**REQUIRED WORK**
What you return must be every line below that includes the word "AdminApp".

**SOURCE INFORMATION**
((
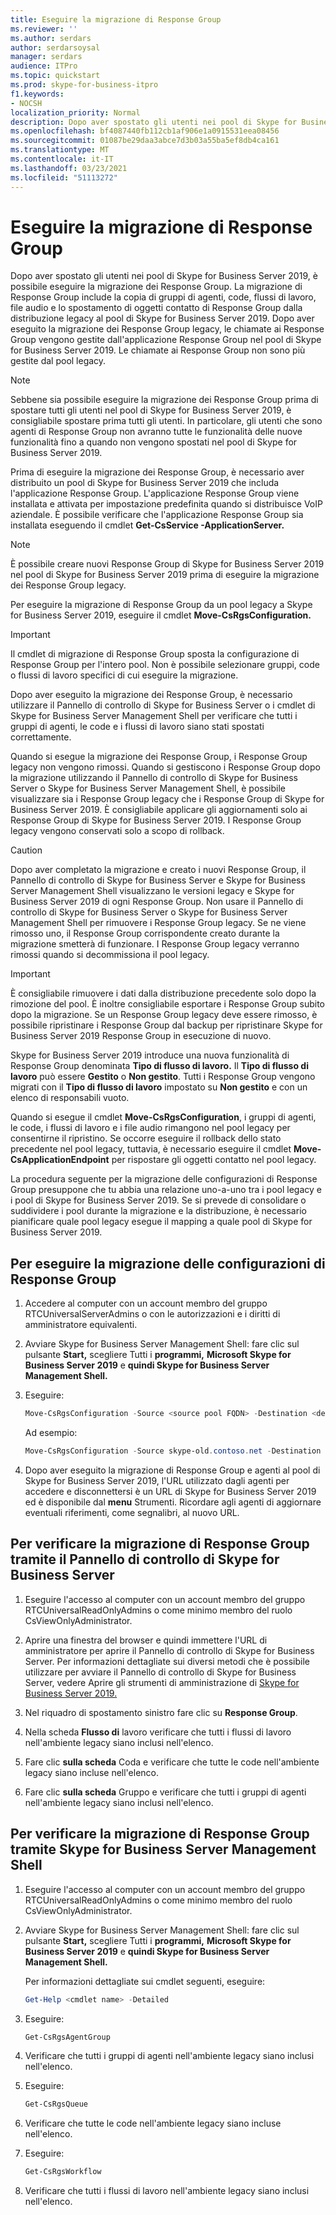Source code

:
 ```yaml
---
title: Eseguire la migrazione di Response Group
ms.reviewer: ''
ms.author: serdars
author: serdarsoysal
manager: serdars
audience: ITPro
ms.topic: quickstart
ms.prod: skype-for-business-itpro
f1.keywords:
- NOCSH
localization_priority: Normal
description: Dopo aver spostato gli utenti nei pool di Skype for Business Server 2019, è possibile eseguire la migrazione dei Response Group. La migrazione di Response Group include la copia di gruppi di agenti, code, flussi di lavoro, file audio e lo spostamento di oggetti contatto di Response Group dalla distribuzione legacy al pool di Skype for Business Server 2019. Dopo aver eseguito la migrazione dei Response Group legacy, le chiamate ai Response Group vengono gestite dall'applicazione Response Group nel pool di Skype for Business Server 2019. Le chiamate ai Response Group non sono più gestite dal pool legacy.
ms.openlocfilehash: bf4087440fb112cb1af906e1a0915531eea08456
ms.sourcegitcommit: 01087be29daa3abce7d3b03a55ba5ef8db4ca161
ms.translationtype: MT
ms.contentlocale: it-IT
ms.lasthandoff: 03/23/2021
ms.locfileid: "51113272"
---
```

# <a name="migrate-response-groups"></a>Eseguire la migrazione di Response Group

Dopo aver spostato gli utenti nei pool di Skype for Business Server 2019, è possibile eseguire la migrazione dei Response Group. La migrazione di Response Group include la copia di gruppi di agenti, code, flussi di lavoro, file audio e lo spostamento di oggetti contatto di Response Group dalla distribuzione legacy al pool di Skype for Business Server 2019. Dopo aver eseguito la migrazione dei Response Group legacy, le chiamate ai Response Group vengono gestite dall'applicazione Response Group nel pool di Skype for Business Server 2019. Le chiamate ai Response Group non sono più gestite dal pool legacy.
  
> [!NOTE]
> Sebbene sia possibile eseguire la migrazione dei Response Group prima di spostare tutti gli utenti nel pool di Skype for Business Server 2019, è consigliabile spostare prima tutti gli utenti. In particolare, gli utenti che sono agenti di Response Group non avranno tutte le funzionalità delle nuove funzionalità fino a quando non vengono spostati nel pool di Skype for Business Server 2019. 
  
Prima di eseguire la migrazione dei Response Group, è necessario aver distribuito un pool di Skype for Business Server 2019 che includa l'applicazione Response Group. L'applicazione Response Group viene installata e attivata per impostazione predefinita quando si distribuisce VoIP aziendale. È possibile verificare che l'applicazione Response Group sia installata eseguendo il cmdlet **Get-CsService -ApplicationServer.** 
  
> [!NOTE]
> È possibile creare nuovi Response Group di Skype for Business Server 2019 nel pool di Skype for Business Server 2019 prima di eseguire la migrazione dei Response Group legacy. 
  
Per eseguire la migrazione di Response Group da un pool legacy a Skype for Business Server 2019, eseguire il cmdlet **Move-CsRgsConfiguration.** 
  
> [!IMPORTANT]
> Il cmdlet di migrazione di Response Group sposta la configurazione di Response Group per l'intero pool. Non è possibile selezionare gruppi, code o flussi di lavoro specifici di cui eseguire la migrazione. 
  
Dopo aver eseguito la migrazione dei Response Group, è necessario utilizzare il Pannello di controllo di Skype for Business Server o i cmdlet di Skype for Business Server Management Shell per verificare che tutti i gruppi di agenti, le code e i flussi di lavoro siano stati spostati correttamente. 
  
Quando si esegue la migrazione dei Response Group, i Response Group legacy non vengono rimossi. Quando si gestiscono i Response Group dopo la migrazione utilizzando il Pannello di controllo di Skype for Business Server o Skype for Business Server Management Shell, è possibile visualizzare sia i Response Group legacy che i Response Group di Skype for Business Server 2019. È consigliabile applicare gli aggiornamenti solo ai Response Group di Skype for Business Server 2019. I Response Group legacy vengono conservati solo a scopo di rollback. 
  
> [!CAUTION]
> Dopo aver completato la migrazione e creato i nuovi Response Group, il Pannello di controllo di Skype for Business Server e Skype for Business Server Management Shell visualizzano le versioni legacy e Skype for Business Server 2019 di ogni Response Group. Non usare il Pannello di controllo di Skype for Business Server o Skype for Business Server Management Shell per rimuovere i Response Group legacy. Se ne viene rimosso uno, il Response Group corrispondente creato durante la migrazione smetterà di funzionare. I Response Group legacy verranno rimossi quando si decommissiona il pool legacy. 
  
> [!IMPORTANT]
> È consigliabile rimuovere i dati dalla distribuzione precedente solo dopo la rimozione del pool. È inoltre consigliabile esportare i Response Group subito dopo la migrazione. Se un Response Group legacy deve essere rimosso, è possibile ripristinare i Response Group dal backup per ripristinare Skype for Business Server 2019 Response Group in esecuzione di nuovo. 
  
Skype for Business Server 2019 introduce una nuova funzionalità di Response Group denominata **Tipo di flusso di lavoro.** Il **Tipo di flusso di lavoro** può essere **Gestito** o **Non gestito**. Tutti i Response Group vengono migrati con il **Tipo di flusso di lavoro** impostato su **Non gestito** e con un elenco di responsabili vuoto. 
  
Quando si esegue il cmdlet **Move-CsRgsConfiguration**, i gruppi di agenti, le code, i flussi di lavoro e i file audio rimangono nel pool legacy per consentirne il ripristino. Se occorre eseguire il rollback dello stato precedente nel pool legacy, tuttavia, è necessario eseguire il cmdlet **Move-CsApplicationEndpoint** per rispostare gli oggetti contatto nel pool legacy. 
  
La procedura seguente per la migrazione delle configurazioni di Response Group presuppone che tu abbia una relazione uno-a-uno tra i pool legacy e i pool di Skype for Business Server 2019. Se si prevede di consolidare o suddividere i pool durante la migrazione e la distribuzione, è necessario pianificare quale pool legacy esegue il mapping a quale pool di Skype for Business Server 2019.
  
## <a name="to-migrate-response-group-configurations"></a>Per eseguire la migrazione delle configurazioni di Response Group

1. Accedere al computer con un account membro del gruppo RTCUniversalServerAdmins o con le autorizzazioni e i diritti di amministratore equivalenti.
    
2. Avviare Skype for Business Server Management Shell: fare clic sul pulsante **Start,** scegliere Tutti i **programmi,** **Microsoft Skype for Business Server 2019** e **quindi Skype for Business Server Management Shell.**
    
3. Eseguire: 
    
   ```PowerShell
   Move-CsRgsConfiguration -Source <source pool FQDN> -Destination <destination pool FQDN>
   ```

    Ad esempio:
    
   ```PowerShell
   Move-CsRgsConfiguration -Source skype-old.contoso.net -Destination skype-new.contoso.net
   ```

4. Dopo aver eseguito la migrazione di Response Group e agenti al pool di Skype for Business Server 2019, l'URL utilizzato dagli agenti per accedere e disconnettersi è un URL di Skype for Business Server 2019 ed è disponibile dal **menu** Strumenti. Ricordare agli agenti di aggiornare eventuali riferimenti, come segnalibri, al nuovo URL. 
    
## <a name="to-verify-response-group-migration-by-using-skype-for-business-server-control-panel"></a>Per verificare la migrazione di Response Group tramite il Pannello di controllo di Skype for Business Server

1. Eseguire l'accesso al computer con un account membro del gruppo RTCUniversalReadOnlyAdmins o come minimo membro del ruolo CsViewOnlyAdministrator.
    
2. Aprire una finestra del browser e quindi immettere l'URL di amministratore per aprire il Pannello di controllo di Skype for Business Server. Per informazioni dettagliate sui diversi metodi che è possibile utilizzare per avviare il Pannello di controllo di Skype for Business Server, vedere Aprire gli strumenti di amministrazione di [Skype for Business Server 2019.](/previous-versions/office/lync-server-2013/lync-server-2013-open-lync-server-administrative-tools) 
    <!-- The above link points to un-rebranded 2013 content we will need to discuss rebrand or bring forward -->
3. Nel riquadro di spostamento sinistro fare clic su **Response Group**.
    
4. Nella scheda **Flusso di** lavoro verificare che tutti i flussi di lavoro nell'ambiente legacy siano inclusi nell'elenco. 
    
5. Fare clic **sulla scheda** Coda e verificare che tutte le code nell'ambiente legacy siano incluse nell'elenco. 
    
6. Fare clic **sulla scheda** Gruppo e verificare che tutti i gruppi di agenti nell'ambiente legacy siano inclusi nell'elenco. 
    
## <a name="to-verify-response-group-migration-by-using-skype-for-business-server-management-shell"></a>Per verificare la migrazione di Response Group tramite Skype for Business Server Management Shell

1. Eseguire l'accesso al computer con un account membro del gruppo RTCUniversalReadOnlyAdmins o come minimo membro del ruolo CsViewOnlyAdministrator.
    
2. Avviare Skype for Business Server Management Shell: fare clic sul pulsante **Start,** scegliere Tutti i **programmi,** **Microsoft Skype for Business Server 2019** e **quindi Skype for Business Server Management Shell.**
    
    Per informazioni dettagliate sui cmdlet seguenti, eseguire:
    
   ```PowerShell
   Get-Help <cmdlet name> -Detailed
   ```

3. Eseguire: 
    
   ```PowerShell
   Get-CsRgsAgentGroup
   ```

4. Verificare che tutti i gruppi di agenti nell'ambiente legacy siano inclusi nell'elenco.
    
5. Eseguire: 
    
   ```PowerShell
   Get-CsRgsQueue
   ```

6. Verificare che tutte le code nell'ambiente legacy siano incluse nell'elenco.
    
7. Eseguire: 
    
   ```PowerShell
   Get-CsRgsWorkflow
   ```

8. Verificare che tutti i flussi di lavoro nell'ambiente legacy siano inclusi nell'elenco.
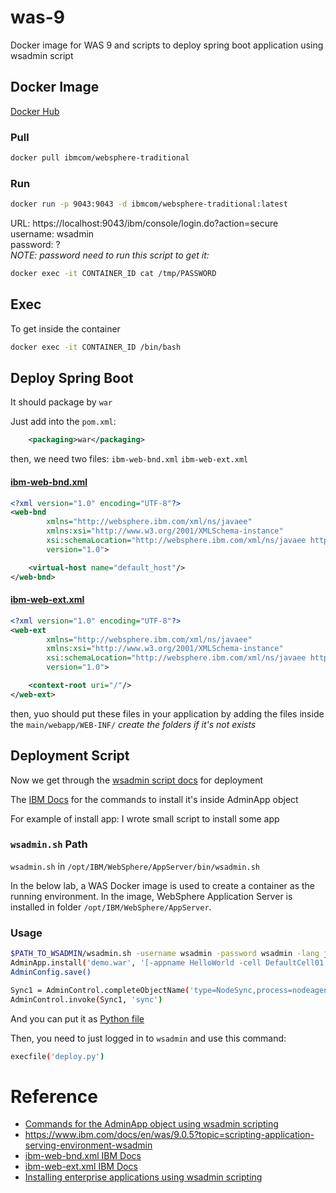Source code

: # was-9
Docker image for WAS 9 and scripts to deploy spring boot application using wsadmin script

## Docker Image

[Docker Hub](https://hub.docker.com/r/ibmcom/websphere-traditional)

### Pull
```sh
docker pull ibmcom/websphere-traditional
```

### Run
```sh
docker run -p 9043:9043 -d ibmcom/websphere-traditional:latest
```

URL: https://localhost:9043/ibm/console/login.do?action=secure  
username: wsadmin  
password: ?  
_NOTE: password need to run this script to get it:_  
```sh
docker exec -it CONTAINER_ID cat /tmp/PASSWORD
```

## Exec
To get inside the container
```sh
docker exec -it CONTAINER_ID /bin/bash
```

## Deploy Spring Boot

It should package by `war`

Just add into the `pom.xml`:
```xml
    <packaging>war</packaging>
```

then, we need two files: `ibm-web-bnd.xml` `ibm-web-ext.xml`

#### [ibm-web-bnd.xml](/ibm-web-bnd.xml)
```xml
<?xml version="1.0" encoding="UTF-8"?>
<web-bnd
        xmlns="http://websphere.ibm.com/xml/ns/javaee"
        xmlns:xsi="http://www.w3.org/2001/XMLSchema-instance"
        xsi:schemaLocation="http://websphere.ibm.com/xml/ns/javaee http://websphere.ibm.com/xml/ns/javaee/ibm-web-bnd_1_0.xsd"
        version="1.0">

    <virtual-host name="default_host"/>
</web-bnd>
```
#### [ibm-web-ext.xml](/ibm-web-ext.xml)
```xml
<?xml version="1.0" encoding="UTF-8"?>
<web-ext
        xmlns="http://websphere.ibm.com/xml/ns/javaee"
        xmlns:xsi="http://www.w3.org/2001/XMLSchema-instance"
        xsi:schemaLocation="http://websphere.ibm.com/xml/ns/javaee http://websphere.ibm.com/xml/ns/javaee/ibm-web-ext_1_0.xsd"
        version="1.0">

    <context-root uri="/"/>
</web-ext>
```

then, yuo should put these files in your application by adding
the files inside the `main/webapp/WEB-INF/` _create the folders if 
it's not exists_

## Deployment Script

Now we get through the [wsadmin script docs](https://www.ibm.com/docs/en/was/9.0.5?topic=scripting-application-serving-environment-wsadmin) for deployment

The [IBM Docs](https://www.ibm.com/docs/en/was/9.0.5?topic=scripting-commands-adminapp-object-using-wsadmin) for the commands to install it's inside AdminApp object

For example of install app:
I wrote small script to install some app

### `wsadmin.sh` Path
`wsadmin.sh` in `/opt/IBM/WebSphere/AppServer/bin/wsadmin.sh`

In the below lab, a WAS Docker image is used to create a container 
as the running environment. In the image, WebSphere Application Server is installed 
in folder `/opt/IBM/WebSphere/AppServer`.

### Usage
```sh
$PATH_TO_WSADMIN/wsadmin.sh -username wsadmin -password wsadmin -lang jython # Logging
AdminApp.install('demo.war', '[-appname HelloWorld -cell DefaultCell01 -server server1]')
AdminConfig.save()

Sync1 = AdminControl.completeObjectName('type=NodeSync,process=nodeagent,node=AppSrvNode01,*')
AdminControl.invoke(Sync1, 'sync')
```
And you can put it as [Python file](/script/deploy.py)

Then, you need to just logged in to `wsadmin` and use this command:
```sh
execfile('deploy.py')
```

# Reference

- [Commands for the AdminApp object using wsadmin scripting](https://www.ibm.com/docs/en/was/9.0.5?topic=scripting-commands-adminapp-object-using-wsadmin)
- https://www.ibm.com/docs/en/was/9.0.5?topic=scripting-application-serving-environment-wsadmin
- [ibm-web-bnd.xml IBM Docs](https://www.ibm.com/docs/en/was-nd/9.0.5?topic=files-application-bindings)
- [ibm-web-ext.xml IBM Docs](https://www.ibm.com/docs/en/was-nd/8.5.5?topic=parameters-jsp-engine-configuration)
- [Installing enterprise applications using wsadmin scripting](https://www.ibm.com/docs/en/was/9.0.5?topic=scripting-installing-enterprise-applications-using-wsadmin)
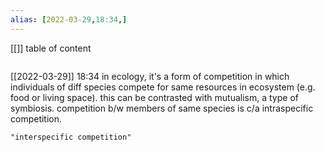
 ```yaml
---
alias: [2022-03-29,18:34,]
---
```

[[]]
table of content
```toc
```

[[2022-03-29]] 18:34
in ecology, it's a form of competition in which individuals of diff species compete for same resources in ecosystem (e.g. food or living space).
this can be contrasted with mutualism, a type of symbiosis.
competition b/w members of same species is c/a intraspecific competition.
```query
"interspecific competition"
```
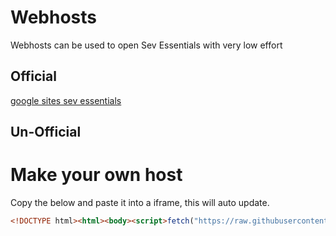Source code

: # Webhosts
Webhosts can be used to open Sev Essentials with very low effort
## Official
[google sites sev essentials](https://sites.google.com/lsr7.net/sevessentialshost/home)
## Un-Official

# Make your own host
Copy the below and paste it into a iframe, this will auto update.
```html
<!DOCTYPE html><html><body><script>fetch("https://raw.githubusercontent.com/sevisadev/sev-essentials/refs/heads/main/html%20holder.html").then(r=>r.text()).then(t=>(document.open(),document.write(t),document.close())).catch(e=>document.body.innerHTML="Failed to load content.")</script></body></html>
```
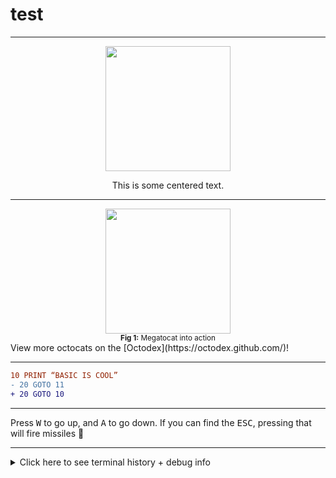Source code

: # test


------

<div align="center">
<img src="https://octodex.github.com/images/dunetocat.png" width="200">
<p>This is some centered text.</p>
</div>

-----

<div align="center">
<img src="https://octodex.github.com/images/megacat-2.png" width="200"><br>
<sup><strong>Fig 1:</strong> Megatocat into action</sup>
</div>
View more octocats on the [Octodex](https://octodex.github.com/)!
    
------

```diff
10 PRINT “BASIC IS COOL”
- 20 GOTO 11
+ 20 GOTO 10
```

--------


Press <kbd>W</kbd> to go up, and <kbd>A</kbd> to go down.
If you can find the <kbd>ESC</kbd>, pressing that will fire missiles 🚀

---------

<details>
<summary>Click here to see terminal history + debug info</summary>
<pre>
488 cd /opt/LLL/controller/laser/
489 vi LLLSDLaserControl.c
490 make
491 make install
492 ./sanity_check
493 ./configure -o test.cfg
494 vi test.cfg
))
**RESULT BELOW**
The [IBM Docs](https://www.ibm.com/docs/en/was/9.0.5?topic=scripting-commands-adminapp-object-using-wsadmin) for the commands to install it's inside AdminApp object
AdminApp.install('demo.war', '[-appname HelloWorld -cell DefaultCell01 -server server1]')
- [Commands for the AdminApp object using wsadmin scripting](https://www.ibm.com/docs/en/was/9.0.5?topic=scripting-commands-adminapp-object-using-wsadmin)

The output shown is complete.